Dataset items:

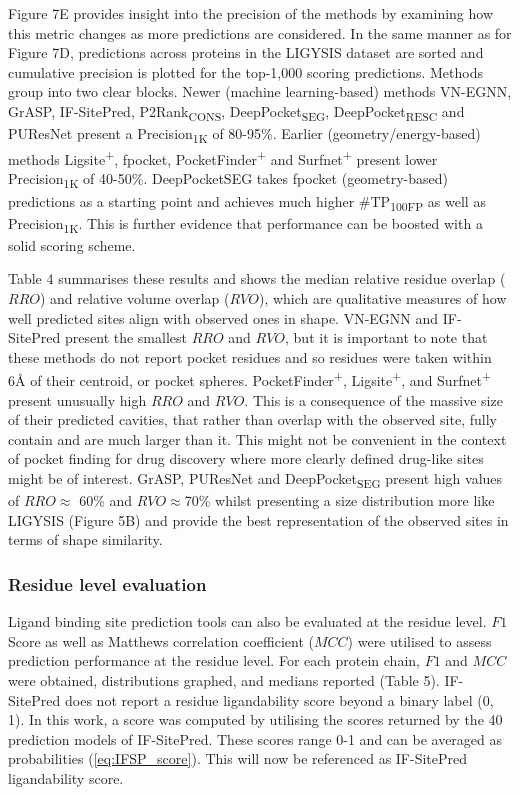 Figure 7E provides insight into the precision of the methods by examining how this metric changes as more predictions are considered. In the same manner as for Figure 7D, predictions across proteins in the LIGYSIS dataset are sorted and cumulative precision is plotted for the top-1,000 scoring predictions. Methods group into two clear blocks. Newer (machine learning-based) methods VN-EGNN, GrASP, IF-SitePred, P2Rank\textsubscript{CONS}, DeepPocket\textsubscript{SEG}, DeepPocket\textsubscript{RESC} and PUResNet present a Precision\textsubscript{1K} of 80-95\%. Earlier (geometry/energy-based) methods Ligsite\textsuperscript{+}, fpocket, PocketFinder\textsuperscript{+} and Surfnet\textsuperscript{+} present lower Precision\textsubscript{1K} of 40-50\%. DeepPocketSEG takes fpocket (geometry-based) predictions as a starting point and achieves much higher \#TP\textsubscript{100FP} as well as Precision\textsubscript{1K}. This is further evidence that performance can be boosted with a solid scoring scheme.

Table 4 summarises these results and shows the median relative residue overlap ($RRO$) and relative volume overlap ($RVO$), which are qualitative measures of how well predicted sites align with observed ones in shape. VN-EGNN and IF-SitePred present the smallest $RRO$ and $RVO$, but it is important to note that these methods do not report pocket residues and so residues were taken within 6Å of their centroid, or pocket spheres. PocketFinder\textsuperscript{+}, Ligsite\textsuperscript{+}, and Surfnet\textsuperscript{+} present unusually high $RRO$ and $RVO$. This is a consequence of the massive size of their predicted cavities, that rather than overlap with the observed site, fully contain and are much larger than it. This might not be convenient in the context of pocket finding for drug discovery where more clearly defined drug-like sites might be of interest. GrASP, PUResNet and DeepPocket\textsubscript{SEG} present high values of $RRO \approx$ 60\% and $RVO \approx $70\% whilst presenting a size distribution more like LIGYSIS (Figure 5B) and provide the best representation of the observed sites in terms of shape similarity.

\subsubsection{Residue level evaluation}

Ligand binding site prediction tools can also be evaluated at the residue level. $F1$ Score as well as Matthews correlation coefficient ($MCC$) were utilised to assess prediction performance at the residue level. For each protein chain, $F1$ and $MCC$ were obtained, distributions graphed, and medians reported (Table 5). IF-SitePred does not report a residue ligandability score beyond a binary label (0, 1). In this work, a score was computed by utilising the scores returned by the 40 prediction models of IF-SitePred. These scores range 0-1 and can be averaged as probabilities (\autoref{eq:IFSP_score}). This will now be referenced as IF-SitePred ligandability score.


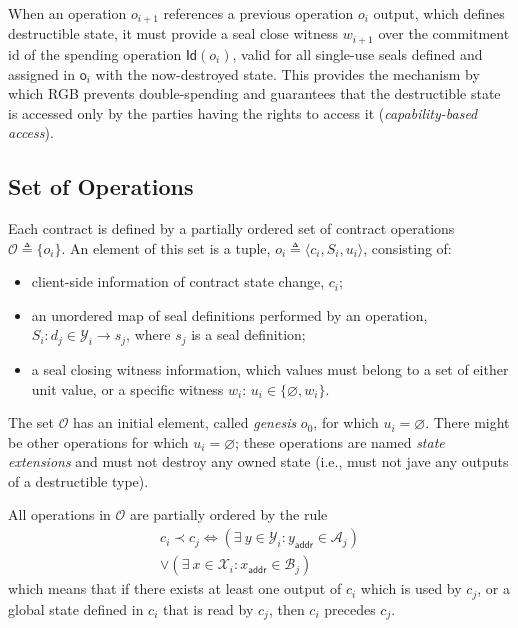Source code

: \documentclass[9pt,oneside]{amsart}
\begin{document}
\begin{multicols}{2}
When an operation $o_{i+1}$ references a previous operation $o_i$ output,
which defines destructible state, it must provide a \gls{seal close witness} $w_{i+1}$
over the commitment id of the spending operation $\mathsf{Id}(o_i)$,
valid for all single-use seals defined and assigned in $\mathsf{o}_i$
with the now-destroyed state.
This provides the mechanism by which RGB prevents double-spending
and guarantees that the destructible state is accessed only by the parties
having the rights to access it (\emph{capability-based access}).

\subsection{Set of Operations}

Each contract is defined by a partially ordered set of contract operations
$\mathcal{O} \triangleq \{ o_i \}$.
An element of this set is a tuple, $o_i \triangleq \langle c_i, S_i, u_i \rangle$, consisting of:
\begin{itemize}
\item client-side information of contract state change, $c_i$;
\item an unordered map of seal definitions performed by an operation, 
  $S_i: d_j \in \mathcal{Y}_i \rightarrow s_j$, where $s_j$ is a seal definition;
\item a seal closing witness information, 
  which values must belong to a set of either unit value, or a specific witness $w_i$: 
  $u_i \in \{ \varnothing, w_i \}$.
\end{itemize}

The set $\mathcal{O}$ has an initial element, called \emph{genesis} $o_0$, for which $u_i = \varnothing$.
There might be other operations for which $u_i = \varnothing$;
these operations are named \emph{state extensions} and must not destroy any owned state
(i.e., must not jave any outputs of a destructible type).

All operations in $\mathcal{O}$ are partially ordered by the rule
\noindent
\begin{equation}
\begin{split}
c_i \prec c_j \Longleftrightarrow (\exists \ y \in \mathcal{Y}_i: y_\mathsf{addr} \in \mathcal{A}_j) \\
\vee (\exists \ x \in \mathcal{X}_i: x_\mathsf{addr} \in \mathcal{B}_j)
\end{split}
\end{equation}
\noindent
which means that if there exists at least one output of $c_i$ which is used by $c_j$, or a global
state defined in $c_i$ that is read by $c_j$, then $c_i$ precedes $c_j$.


\end{multicols}
\end{document}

- **YOUR GOAL**: Whenever a line above includes "triangleq", copy it in full.

- **EXERCISE OUTPUT**:
$\mathcal{O} \triangleq \{ o_i \}$.
An element of this set is a tuple, $o_i \triangleq \langle c_i, S_i, u_i \rangle$, consisting of:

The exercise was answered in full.